Saved data entries:

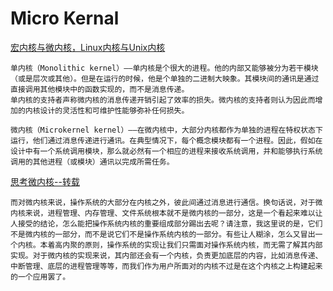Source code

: # Micro Kernal
[宏内核与微内核，Linux内核与Unix内核]("http://19831028.blog.51cto.com/1333653/390507/")

	单内核（Monolithic kernel）――单内核是个很大的进程。他的内部又能够被分为若干模块（或是层次或其他）。但是在运行的时候，他是个单独的二进制大映象。其模块间的通讯是通过直接调用其他模块中的函数实现的，而不是消息传递。
	单内核的支持者声称微内核的消息传递开销引起了效率的损失。微内核的支持者则认为因此而增加的内核设计的灵活性和可维护性能够弥补任何损失。
	
	微内核（Microkernel kernel）――在微内核中，大部分内核都作为单独的进程在特权状态下运行，他们通过消息传递进行通讯。在典型情况下，每个概念模块都有一个进程。因此，假如在设计中有一个系统调用模块，那么就必然有一个相应的进程来接收系统调用，并和能够执行系统调用的其他进程（或模块）通讯以完成所需任务。

[思考微内核--转载]("http://www.cnblogs.com/davidwang456/p/4462101.html")

	而对微内核来说，操作系统的大部分在内核之外，彼此间通过消息进行通信。换句话说，对于微内核来说，进程管理、内存管理、文件系统根本就不是微内核的一部分，这是一个看起来难以让人接受的结论，怎么能把操作系统内核的重要组成部分踢出去呢？请注意，我这里说的是，它们不是微内核的一部分，而不是说它们不是操作系统内核的一部分。有些让人糊涂，怎么又冒出一个内核。本着高内聚的原则，操作系统的实现让我们只需面对操作系统内核，而无需了解其内部实现。对于微内核的实现来说，其内部还会有一个内核，负责更加底层的内容，比如消息传递、中断管理、底层的进程管理等等，而我们作为用户所面对的内核不过是在这个内核之上构建起来的一个应用罢了。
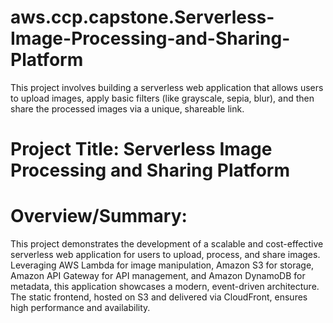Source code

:# aws.ccp.capstone.Serverless-Image-Processing-and-Sharing-Platform
This project involves building a serverless web application that allows users to upload images, apply basic filters (like grayscale, sepia, blur), and then share the processed images via a unique, shareable link.

# Project Title: Serverless Image Processing and Sharing Platform

# Overview/Summary:
This project demonstrates the development of a scalable and cost-effective serverless web application for users to upload, process, and share images. Leveraging AWS Lambda for image manipulation, Amazon S3 for storage, Amazon API Gateway for API management, and Amazon DynamoDB for metadata, this application showcases a modern, event-driven architecture. The static frontend, hosted on S3 and delivered via CloudFront, ensures high performance and availability.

| Problem details |
Your answer should be an exact copy of the entries above, with no images included.

| Written solution |
Source code

: # Micro Kernal
[宏内核与微内核，Linux内核与Unix内核]("http://19831028.blog.51cto.com/1333653/390507/")

	单内核（Monolithic kernel）――单内核是个很大的进程。他的内部又能够被分为若干模块（或是层次或其他）。但是在运行的时候，他是个单独的二进制大映象。其模块间的通讯是通过直接调用其他模块中的函数实现的，而不是消息传递。
	单内核的支持者声称微内核的消息传递开销引起了效率的损失。微内核的支持者则认为因此而增加的内核设计的灵活性和可维护性能够弥补任何损失。
	
	微内核（Microkernel kernel）――在微内核中，大部分内核都作为单独的进程在特权状态下运行，他们通过消息传递进行通讯。在典型情况下，每个概念模块都有一个进程。因此，假如在设计中有一个系统调用模块，那么就必然有一个相应的进程来接收系统调用，并和能够执行系统调用的其他进程（或模块）通讯以完成所需任务。

[思考微内核--转载]("http://www.cnblogs.com/davidwang456/p/4462101.html")

	而对微内核来说，操作系统的大部分在内核之外，彼此间通过消息进行通信。换句话说，对于微内核来说，进程管理、内存管理、文件系统根本就不是微内核的一部分，这是一个看起来难以让人接受的结论，怎么能把操作系统内核的重要组成部分踢出去呢？请注意，我这里说的是，它们不是微内核的一部分，而不是说它们不是操作系统内核的一部分。有些让人糊涂，怎么又冒出一个内核。本着高内聚的原则，操作系统的实现让我们只需面对操作系统内核，而无需了解其内部实现。对于微内核的实现来说，其内部还会有一个内核，负责更加底层的内容，比如消息传递、中断管理、底层的进程管理等等，而我们作为用户所面对的内核不过是在这个内核之上构建起来的一个应用罢了。
Source code

:# aws.ccp.capstone.Serverless-Image-Processing-and-Sharing-Platform
This project involves building a serverless web application that allows users to upload images, apply basic filters (like grayscale, sepia, blur), and then share the processed images via a unique, shareable link.

# Project Title: Serverless Image Processing and Sharing Platform

# Overview/Summary:
This project demonstrates the development of a scalable and cost-effective serverless web application for users to upload, process, and share images. Leveraging AWS Lambda for image manipulation, Amazon S3 for storage, Amazon API Gateway for API management, and Amazon DynamoDB for metadata, this application showcases a modern, event-driven architecture. The static frontend, hosted on S3 and delivered via CloudFront, ensures high performance and availability.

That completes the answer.